TASK INSTRUCTIONS:
Since pictures are not wanted, repeat only the text of the records, word for word.

SOURCE DATA:
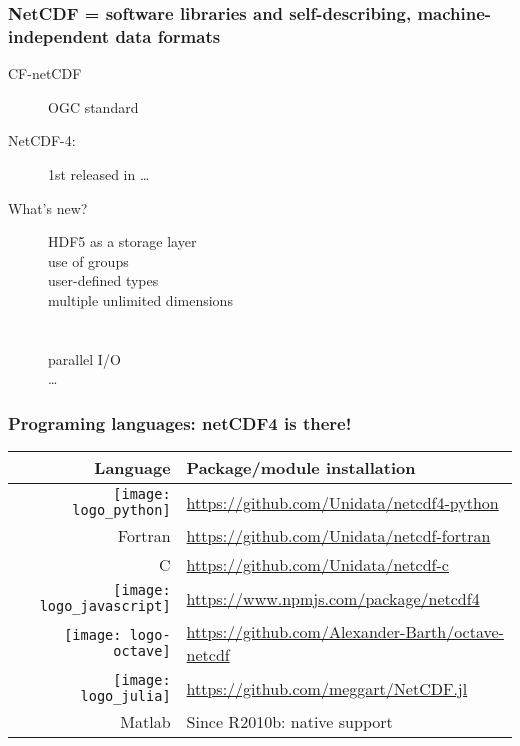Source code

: \begin{frame}
\frametitle{NetCDF = software libraries and self-describing, machine-independent data formats}

\begin{description}
\item[CF-netCDF] OGC standard 

\item[NetCDF-4:] 1st released in \ldots {}

\item[What's new?]
HDF5 as a storage layer\\
use of groups\\
user-defined types\\
multiple unlimited dimensions\\
\\
\\ 
parallel I/O\\
\ldots 
\end{description}



\end{frame}


\begin{frame}
\frametitle{Programing languages: netCDF4 is there!}
\begin{table}
\begin{tabular}{rl}
\toprule
Language 	& 		Package/module installation \\
\midrule
\texttt{[image: logo\_python]}		& 		\url{https://github.com/Unidata/netcdf4-python}\\
Fortran											& 		\url{https://github.com/Unidata/netcdf-fortran}\\
C												& 		\url{https://github.com/Unidata/netcdf-c}\\
\texttt{[image: logo\_javascript]}	& 		\url{https://www.npmjs.com/package/netcdf4}\\
\texttt{[image: logo-octave]}		&		\url{https://github.com/Alexander-Barth/octave-netcdf}\\
\texttt{[image: logo\_julia]}		&  		\url{https://github.com/meggart/NetCDF.jl}\\
Matlab											&		Since R2010b: native support\\
\bottomrule
\end{tabular}
\end{table}


\end{frame}

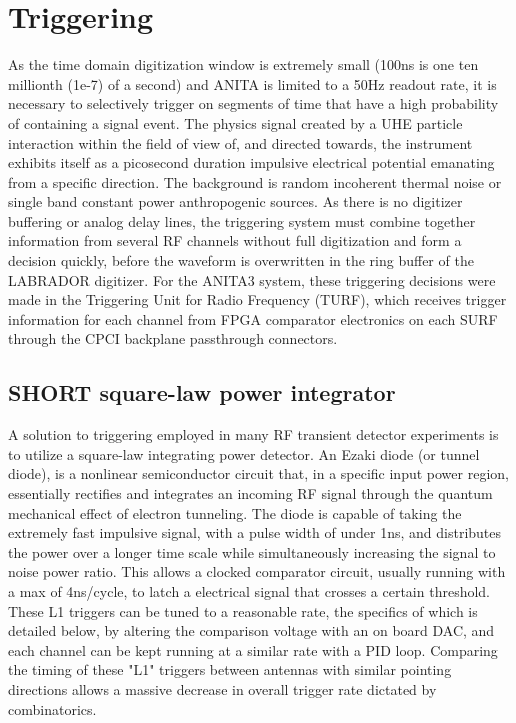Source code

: 		
\section{Triggering}
	As the time domain digitization window is extremely small (100ns is one ten millionth (1e-7) of a second) and ANITA is limited to a 50Hz readout rate, it is necessary to selectively trigger on segments of time that have a high probability of containing a signal event.  The physics signal created by a UHE particle interaction within the field of view of, and directed towards, the instrument exhibits itself as a picosecond duration impulsive electrical potential emanating from a specific direction.  The background is random incoherent thermal noise or single band constant power anthropogenic sources.  As there is no digitizer buffering or analog delay lines, the triggering system must combine together information from several RF channels without full digitization and form a decision quickly, before the waveform is overwritten in the ring buffer of the LABRADOR digitizer.  For the ANITA3 system, these triggering decisions were made in the Triggering Unit for Radio Frequency (TURF), which receives trigger information for each channel from FPGA comparator electronics on each SURF through the CPCI backplane passthrough connectors.
	
	\subsection{SHORT square-law power integrator}
		A solution to triggering employed in many RF transient detector experiments is to utilize a square-law integrating power detector.  An Ezaki diode (or tunnel diode), is a nonlinear semiconductor circuit that, in a specific input power region, essentially rectifies and integrates an incoming RF signal through the quantum mechanical effect of electron tunneling.  The diode is capable of taking the extremely fast impulsive signal, with a pulse width of under 1ns, and distributes the power over a longer time scale while simultaneously increasing the signal to noise power ratio.  This allows a clocked comparator circuit, usually running with a max of 4ns/cycle, to latch a electrical signal that crosses a certain threshold.  These L1 triggers can be tuned to a reasonable rate, the specifics of which is detailed below, by altering the comparison voltage with an on board DAC, and each channel can be kept running at a similar rate with a PID loop.  Comparing the timing of these "L1" triggers between antennas with similar pointing directions allows a massive decrease in overall trigger rate dictated by combinatorics.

RESPONSE FOR THIS EXERCISE:
Source code

: \begin{frame}
\frametitle{NetCDF = software libraries and self-describing, machine-independent data formats}

\begin{description}
\item[CF-netCDF] OGC standard 

\item[NetCDF-4:] 1st released in \ldots {}

\item[What's new?]
HDF5 as a storage layer\\
use of groups\\
user-defined types\\
multiple unlimited dimensions\\
\\
\\ 
parallel I/O\\
\ldots 
\end{description}



\end{frame}


\begin{frame}
\frametitle{Programing languages: netCDF4 is there!}
\begin{table}
\begin{tabular}{rl}
\toprule
Language 	& 		Package/module installation \\
\midrule
\texttt{[image: logo\_python]}		& 		\url{https://github.com/Unidata/netcdf4-python}\\
Fortran											& 		\url{https://github.com/Unidata/netcdf-fortran}\\
C												& 		\url{https://github.com/Unidata/netcdf-c}\\
\texttt{[image: logo\_javascript]}	& 		\url{https://www.npmjs.com/package/netcdf4}\\
\texttt{[image: logo-octave]}		&		\url{https://github.com/Alexander-Barth/octave-netcdf}\\
\texttt{[image: logo\_julia]}		&  		\url{https://github.com/meggart/NetCDF.jl}\\
Matlab											&		Since R2010b: native support\\
\bottomrule
\end{tabular}
\end{table}


\end{frame}

Source code

: 		
\section{Triggering}
	As the time domain digitization window is extremely small (100ns is one ten millionth (1e-7) of a second) and ANITA is limited to a 50Hz readout rate, it is necessary to selectively trigger on segments of time that have a high probability of containing a signal event.  The physics signal created by a UHE particle interaction within the field of view of, and directed towards, the instrument exhibits itself as a picosecond duration impulsive electrical potential emanating from a specific direction.  The background is random incoherent thermal noise or single band constant power anthropogenic sources.  As there is no digitizer buffering or analog delay lines, the triggering system must combine together information from several RF channels without full digitization and form a decision quickly, before the waveform is overwritten in the ring buffer of the LABRADOR digitizer.  For the ANITA3 system, these triggering decisions were made in the Triggering Unit for Radio Frequency (TURF), which receives trigger information for each channel from FPGA comparator electronics on each SURF through the CPCI backplane passthrough connectors.
	
	\subsection{SHORT square-law power integrator}
		A solution to triggering employed in many RF transient detector experiments is to utilize a square-law integrating power detector.  An Ezaki diode (or tunnel diode), is a nonlinear semiconductor circuit that, in a specific input power region, essentially rectifies and integrates an incoming RF signal through the quantum mechanical effect of electron tunneling.  The diode is capable of taking the extremely fast impulsive signal, with a pulse width of under 1ns, and distributes the power over a longer time scale while simultaneously increasing the signal to noise power ratio.  This allows a clocked comparator circuit, usually running with a max of 4ns/cycle, to latch a electrical signal that crosses a certain threshold.  These L1 triggers can be tuned to a reasonable rate, the specifics of which is detailed below, by altering the comparison voltage with an on board DAC, and each channel can be kept running at a similar rate with a PID loop.  Comparing the timing of these "L1" triggers between antennas with similar pointing directions allows a massive decrease in overall trigger rate dictated by combinatorics.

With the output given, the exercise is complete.